INNAFFIARE LA PROPRIA PIANTA: LEADERSHIP AUTENTICA

Il mare non fa mai doni se non duri colpi e qualche volta un’occasione di sentirsi forti, ora io non so molto del mare ma so che qui è così e quanto importi nella vita non già di essere forti ma di sentirsi forti, di essersi misurati almeno una volta, di essersi trovati almeno una volta nella condizione umana più antica, soli davanti alla pietra cieca e sorda senza altri aiuti che le proprie mani e la propria testa.

 

Carissimi, ben rientrati alla base.
Come molti di voi mi dicono, le mie sollecitazioni non sono mai banali.
Devo confermare che è proprio vero. E’ nel mio purpose essere in risonanza e all’ascolto con i nostri bisogni umani e averne accuratezza. La parola accuratezza mi piace davvero molto, mi rappresenta.

Avere cura, avere a cuore, portare nel cuore.

Quando è così, ciò che nasce da dentro è un istinto naturale. Non ci si stanca mai di essere curiosi, ricercatori ed esploratori.

Mi sono sentita fortemente ingaggiata dallo speech di Brenè Brown quando nel 2012 ha parlato della Vulnerabilità e Vergogna.

Anch’io a volte mi chiedo: “Ma interesserà a qualcuno ciò che io vado a cercare?”

Come a dire in altro modo “sei sicura che quello che per te è così importante riesca ad entusiasmare, interessare o almeno essere utile anche ad altri?” Poi una forza della natura insorge da dentro e trovo il coraggio di “dare voce”.

Innaffia la tua pianta!!

Dare voce a ciò che nasce dentro di noi dovrebbe essere un bisogno, una spinta a manifestarsi in quanto prima di sentirsi ascoltati e riconosciuti dagli altri è fondamentale essere ascoltati e riconosciuti da noi stessi.
Innaffiare la propria pianta, farla crescere, dargli forma, averne cura.
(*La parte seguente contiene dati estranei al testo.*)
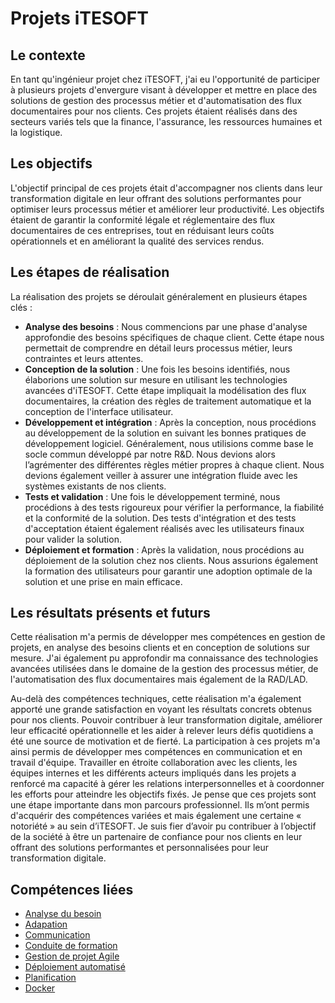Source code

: # Projets iTESOFT

## Le contexte
En tant qu'ingénieur projet chez iTESOFT, j'ai eu l'opportunité de participer à plusieurs projets d'envergure visant à développer et mettre en place des solutions de gestion des processus métier et d'automatisation des flux documentaires pour nos clients. Ces projets étaient réalisés dans des secteurs variés tels que la finance, l'assurance, les ressources humaines et la logistique.

## Les objectifs
L'objectif principal de ces projets était d'accompagner nos clients dans leur transformation digitale en leur offrant des solutions performantes pour optimiser leurs processus métier et améliorer leur productivité. Les objectifs étaient de garantir la conformité légale et réglementaire des flux documentaires de ces entreprises, tout en réduisant leurs coûts opérationnels et en améliorant la qualité des services rendus.

## Les étapes de réalisation
La réalisation des projets se déroulait généralement en plusieurs étapes clés :

- **Analyse des besoins** : Nous commencions par une phase d'analyse approfondie des besoins spécifiques de chaque client. Cette étape nous permettait de comprendre en détail leurs processus métier, leurs contraintes et leurs attentes.
- **Conception de la solution** : Une fois les besoins identifiés, nous élaborions une solution sur mesure en utilisant les technologies avancées d'iTESOFT. Cette étape impliquait la modélisation des flux documentaires, la création des règles de traitement automatique et la conception de l'interface utilisateur.
- **Développement et intégration** : Après la conception, nous procédions au développement de la solution en suivant les bonnes pratiques de développement logiciel. Généralement, nous utilisions comme base le socle commun développé par notre R&D. Nous devions alors l’agrémenter des différentes règles métier propres à chaque client. Nous devions également veiller à assurer une intégration fluide avec les systèmes existants de nos clients.
- **Tests et validation** : Une fois le développement terminé, nous procédions à des tests rigoureux pour vérifier la performance, la fiabilité et la conformité de la solution. Des tests d'intégration et des tests d'acceptation étaient également réalisés avec les utilisateurs finaux pour valider la solution.
- **Déploiement et formation** : Après la validation, nous procédions au déploiement de la solution chez nos clients. Nous assurions également la formation des utilisateurs pour garantir une adoption optimale de la solution et une prise en main efficace.

## Les résultats présents et futurs
Cette réalisation m'a permis de développer mes compétences en gestion de projets, en analyse des besoins clients et en conception de solutions sur mesure. J'ai également pu approfondir ma connaissance des technologies avancées utilisées dans le domaine de la gestion des processus métier, de l'automatisation des flux documentaires mais également de la RAD/LAD.

Au-delà des compétences techniques, cette réalisation m'a également apporté une grande satisfaction en voyant les résultats concrets obtenus pour nos clients. Pouvoir contribuer à leur transformation digitale, améliorer leur efficacité opérationnelle et les aider à relever leurs défis quotidiens a été une source de motivation et de fierté.
La participation à ces projets m'a ainsi permis de développer mes compétences en communication et en travail d'équipe. Travailler en étroite collaboration avec les clients, les équipes internes et les différents acteurs impliqués dans les projets a renforcé ma capacité à gérer les relations interpersonnelles et à coordonner les efforts pour atteindre les objectifs fixés.
Je pense que ces projets sont une étape importante dans mon parcours professionnel. Ils m’ont permis d'acquérir des compétences variées et mais également une certaine « notoriété » au sein d’iTESOFT. Je suis fier d’avoir pu contribuer à l’objectif de la société à être un partenaire de confiance pour nos clients en leur offrant des solutions performantes et personnalisées pour leur transformation digitale.

## Compétences liées
- [Analyse du besoin](/mes-compétences/analyse-du-besoin)
- [Adapation](../../mes-compétences/Humaines/adaptation)
- [Communication](../../mes-compétences/Humaines/communication)
- [Conduite de formation](../../mes-compétences/Humaines/conduite-de-formation)
- [Gestion de projet Agile](../../mes-compétences/Techniques/gestion-de-projet-agile)
- [Déploiement automatisé](../../mes-compétences/Techniques/deploiement-automatise)
- [Planification](../../mes-compétences/Techniques/planification)
- [Docker](../../mes-compétences/Techniques/docker)
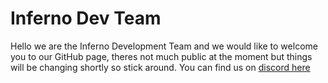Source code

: # Inferno Dev Team
Hello we are the Inferno Development Team and we would like to welcome you to our GitHub page, theres not much public at the moment but things will be changing shortly so stick around. You can find us on [discord here](https://discord.gg/JB8KHnJj69)

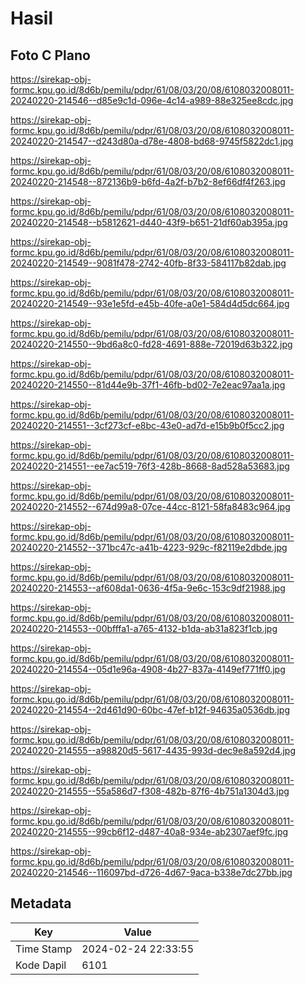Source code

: # Hasil

## Foto C Plano

https://sirekap-obj-formc.kpu.go.id/8d6b/pemilu/pdpr/61/08/03/20/08/6108032008011-20240220-214546--d85e9c1d-096e-4c14-a989-88e325ee8cdc.jpg

https://sirekap-obj-formc.kpu.go.id/8d6b/pemilu/pdpr/61/08/03/20/08/6108032008011-20240220-214547--d243d80a-d78e-4808-bd68-9745f5822dc1.jpg

https://sirekap-obj-formc.kpu.go.id/8d6b/pemilu/pdpr/61/08/03/20/08/6108032008011-20240220-214548--872136b9-b6fd-4a2f-b7b2-8ef66df4f263.jpg

https://sirekap-obj-formc.kpu.go.id/8d6b/pemilu/pdpr/61/08/03/20/08/6108032008011-20240220-214548--b5812621-d440-43f9-b651-21df60ab395a.jpg

https://sirekap-obj-formc.kpu.go.id/8d6b/pemilu/pdpr/61/08/03/20/08/6108032008011-20240220-214549--9081f478-2742-40fb-8f33-584117b82dab.jpg

https://sirekap-obj-formc.kpu.go.id/8d6b/pemilu/pdpr/61/08/03/20/08/6108032008011-20240220-214549--93e1e5fd-e45b-40fe-a0e1-584d4d5dc664.jpg

https://sirekap-obj-formc.kpu.go.id/8d6b/pemilu/pdpr/61/08/03/20/08/6108032008011-20240220-214550--9bd6a8c0-fd28-4691-888e-72019d63b322.jpg

https://sirekap-obj-formc.kpu.go.id/8d6b/pemilu/pdpr/61/08/03/20/08/6108032008011-20240220-214550--81d44e9b-37f1-46fb-bd02-7e2eac97aa1a.jpg

https://sirekap-obj-formc.kpu.go.id/8d6b/pemilu/pdpr/61/08/03/20/08/6108032008011-20240220-214551--3cf273cf-e8bc-43e0-ad7d-e15b9b0f5cc2.jpg

https://sirekap-obj-formc.kpu.go.id/8d6b/pemilu/pdpr/61/08/03/20/08/6108032008011-20240220-214551--ee7ac519-76f3-428b-8668-8ad528a53683.jpg

https://sirekap-obj-formc.kpu.go.id/8d6b/pemilu/pdpr/61/08/03/20/08/6108032008011-20240220-214552--674d99a8-07ce-44cc-8121-58fa8483c964.jpg

https://sirekap-obj-formc.kpu.go.id/8d6b/pemilu/pdpr/61/08/03/20/08/6108032008011-20240220-214552--371bc47c-a41b-4223-929c-f82119e2dbde.jpg

https://sirekap-obj-formc.kpu.go.id/8d6b/pemilu/pdpr/61/08/03/20/08/6108032008011-20240220-214553--af608da1-0636-4f5a-9e6c-153c9df21988.jpg

https://sirekap-obj-formc.kpu.go.id/8d6b/pemilu/pdpr/61/08/03/20/08/6108032008011-20240220-214553--00bfffa1-a765-4132-b1da-ab31a823f1cb.jpg

https://sirekap-obj-formc.kpu.go.id/8d6b/pemilu/pdpr/61/08/03/20/08/6108032008011-20240220-214554--05d1e96a-4908-4b27-837a-4149ef771ff0.jpg

https://sirekap-obj-formc.kpu.go.id/8d6b/pemilu/pdpr/61/08/03/20/08/6108032008011-20240220-214554--2d461d90-60bc-47ef-b12f-94635a0536db.jpg

https://sirekap-obj-formc.kpu.go.id/8d6b/pemilu/pdpr/61/08/03/20/08/6108032008011-20240220-214555--a98820d5-5617-4435-993d-dec9e8a592d4.jpg

https://sirekap-obj-formc.kpu.go.id/8d6b/pemilu/pdpr/61/08/03/20/08/6108032008011-20240220-214555--55a586d7-f308-482b-87f6-4b751a1304d3.jpg

https://sirekap-obj-formc.kpu.go.id/8d6b/pemilu/pdpr/61/08/03/20/08/6108032008011-20240220-214555--99cb6f12-d487-40a8-934e-ab2307aef9fc.jpg

https://sirekap-obj-formc.kpu.go.id/8d6b/pemilu/pdpr/61/08/03/20/08/6108032008011-20240220-214546--116097bd-d726-4d67-9aca-b338e7dc27bb.jpg


## Metadata

| Key        | Value               |
| ---------- | ------------------- |
| Time Stamp | 2024-02-24 22:33:55 |
| Kode Dapil | 6101                |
Trovare la forza e il coraggio di essere unici, stare in bilico, sentirsi nel rischio, vulnerabili. Ed è da questa forma di vulnerabilità costitutiva che ci individuiamo.
Ci possiamo noi vedere.
Ci possono loro vedere.

Possono accorgersi del nostro talento, del nostro esistere.

Innaffia la tua pianta!!

Come scrive il regista del meraviglioso capolavoro “Into the Wild” la vera questione non è essere forti ad ogni costo, tutti di un pezzo, baluardi nella quotidianità ma sentirsi forti, quella forza che nasce dall’esperienza e dalla consapevolezza di essere stati almeno una volta “soli davanti alla pietra cieca e sorda, senza altri aiuti che le proprie mani e la propria testa”.

Questa frase dice tutto.

Possiamo aver raggiunto i più alti livelli professionali, innumerevoli promozioni e soddisfazioni, essere genitori premurosi o brava gente ma se non sappiamo stare “soli davanti alla pietra cieca e sorda, senza altri aiuti che le proprie mani e la propria testa” nulla di tutto ciò ci può salvare.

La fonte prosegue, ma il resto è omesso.